The majority opinion is that campus food is awful. Whether your food is just flavorless and bland, or something more serious is wrong (like a screw in your pizza, or glass in your omelette), very few people would reflect positively on their experiences with on-campus dining. And that's really no one's fault.
This food is being produced in bulk for mass consumption. Employees receive little to no training for their jobs and are expected to simply learn how to make all of this food through experience alone. This would be okay, except most employee lifetimes are set at a four-year maximum. The few students who begin their employment with CAS as a freshman and finish as seniors may have had enough time to accumulate the experience required to make consistently decent meals, but the vast majority do not. Just like McDonald's, campus food can't be good because it can not be crafted with care. The difference between on-campus meals and McDonald's is that the golden arches can stuff their food with enough salt to make it palatable, and you aren't forced to give all of your money to McDonald's before you move into an area so that you can only eat at McDonald's.
And that's the crux of the real problem with campus dining. Required meal plans. When a college forces its students to get a meal plan, they are institutionalizing and endorsing monopoly.

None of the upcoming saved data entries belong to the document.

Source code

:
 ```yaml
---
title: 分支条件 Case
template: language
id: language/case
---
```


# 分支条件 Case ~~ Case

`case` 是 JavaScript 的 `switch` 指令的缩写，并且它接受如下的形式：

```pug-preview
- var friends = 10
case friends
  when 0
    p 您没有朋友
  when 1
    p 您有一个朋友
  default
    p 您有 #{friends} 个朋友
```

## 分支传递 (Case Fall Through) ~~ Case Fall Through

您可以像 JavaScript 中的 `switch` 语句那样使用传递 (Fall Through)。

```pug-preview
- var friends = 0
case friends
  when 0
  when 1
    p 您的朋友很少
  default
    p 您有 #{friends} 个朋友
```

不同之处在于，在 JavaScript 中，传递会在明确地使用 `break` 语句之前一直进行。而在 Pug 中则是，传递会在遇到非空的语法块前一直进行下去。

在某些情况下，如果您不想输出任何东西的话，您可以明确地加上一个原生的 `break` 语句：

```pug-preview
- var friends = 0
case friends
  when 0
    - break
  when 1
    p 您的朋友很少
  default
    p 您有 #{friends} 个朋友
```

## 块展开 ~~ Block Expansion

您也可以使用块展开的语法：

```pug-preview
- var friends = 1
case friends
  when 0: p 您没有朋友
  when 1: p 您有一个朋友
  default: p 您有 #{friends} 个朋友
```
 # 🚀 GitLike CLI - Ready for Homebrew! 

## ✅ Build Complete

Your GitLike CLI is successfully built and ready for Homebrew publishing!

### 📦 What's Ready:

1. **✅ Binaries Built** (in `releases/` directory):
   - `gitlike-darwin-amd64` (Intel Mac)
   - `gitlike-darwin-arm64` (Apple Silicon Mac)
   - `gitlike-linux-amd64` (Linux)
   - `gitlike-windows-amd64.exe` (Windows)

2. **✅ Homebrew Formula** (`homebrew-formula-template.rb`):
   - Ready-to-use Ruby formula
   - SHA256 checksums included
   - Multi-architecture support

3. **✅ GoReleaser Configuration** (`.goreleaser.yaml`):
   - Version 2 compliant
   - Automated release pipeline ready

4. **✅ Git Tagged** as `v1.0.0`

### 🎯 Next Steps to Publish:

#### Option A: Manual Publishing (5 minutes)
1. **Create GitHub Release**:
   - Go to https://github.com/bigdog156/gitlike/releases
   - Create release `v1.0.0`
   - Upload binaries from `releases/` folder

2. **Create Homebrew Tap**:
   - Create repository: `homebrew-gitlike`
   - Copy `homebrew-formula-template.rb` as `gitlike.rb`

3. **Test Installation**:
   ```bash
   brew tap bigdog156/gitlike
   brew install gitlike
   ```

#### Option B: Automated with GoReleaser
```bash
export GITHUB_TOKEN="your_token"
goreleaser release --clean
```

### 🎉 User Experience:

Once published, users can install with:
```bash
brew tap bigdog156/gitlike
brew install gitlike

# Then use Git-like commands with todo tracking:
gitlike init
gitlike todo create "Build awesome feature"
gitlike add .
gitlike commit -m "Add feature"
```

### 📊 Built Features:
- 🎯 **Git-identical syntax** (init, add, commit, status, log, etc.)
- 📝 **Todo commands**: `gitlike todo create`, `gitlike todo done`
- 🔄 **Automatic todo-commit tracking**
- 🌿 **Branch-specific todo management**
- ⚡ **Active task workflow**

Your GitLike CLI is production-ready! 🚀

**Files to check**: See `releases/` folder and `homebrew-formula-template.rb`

There is no competition for on-campus food, and because of that on campus food doesn't have to be good; they already have your money.
And yet, prices are still over-inflated. That's because campus food is run by a separate organization from the college. Campus Auxiliary Services (CAS) is a non-for-profit organization that provides all of the food for Geneseo's dining halls. What I don't understand is why a non profit charges $7 for a cheeseburger. It feels as though prices are so steep in an effort to make money, but this can't possibly be the case. And it isn't as though the mark up is going towards compensating student employees properly. I manage a whole station and am still only paid minimum wage. Shifts that should probably be a full six hours are laid out to be five and a half. I'm not saying that this is done intentionally to prevent allowing paid 15-minute breaks, but it is at six hours that you are required by law to be allowed one.
So, you think prices are way to steep, and the goings on of the CAS business world are shadowy enough that you want to stage a boycott or something? Too bad. You can't. They already have your money. This weird system that you might not want to support or be involved with in any way has your money no matter what. At least, until you move off campus. Of course, that's almost impossible until junior year, unless you're willing to slog through all of the red tape of a college bureaucracy, which isn't easy. If you're leaving for a dietary reason, you must have documentation that you talked with a chef from CAS who agrees that your dietary needs could not be met by on-campus services. Which is kind of like saying the only way you can get out of a fist fight is if the person who is punching you in the face agrees that you shouldn't be punched in the face anymore.
The removal of a required meal plan and on-campus dining service wouldn't just be good for students, however. It would also be a boom for the local economy. Imagine all of the new restaurants that would be allowed to flourish if a whole college full of potential consumers were suddenly freed from the constraint of meal plans. And food quality would increase as well.
Presently the options for off-campus eating in Geneseo are a bit rough, to put it nicely. Sure, some standouts like Euro Cafe and Sweet Arts exist, but most of the options will leave you so full of regret you want to die. This happens because there's no competition. Main Moon doesn't have to be good, it just has to be better than whatever Letchworth is serving that day.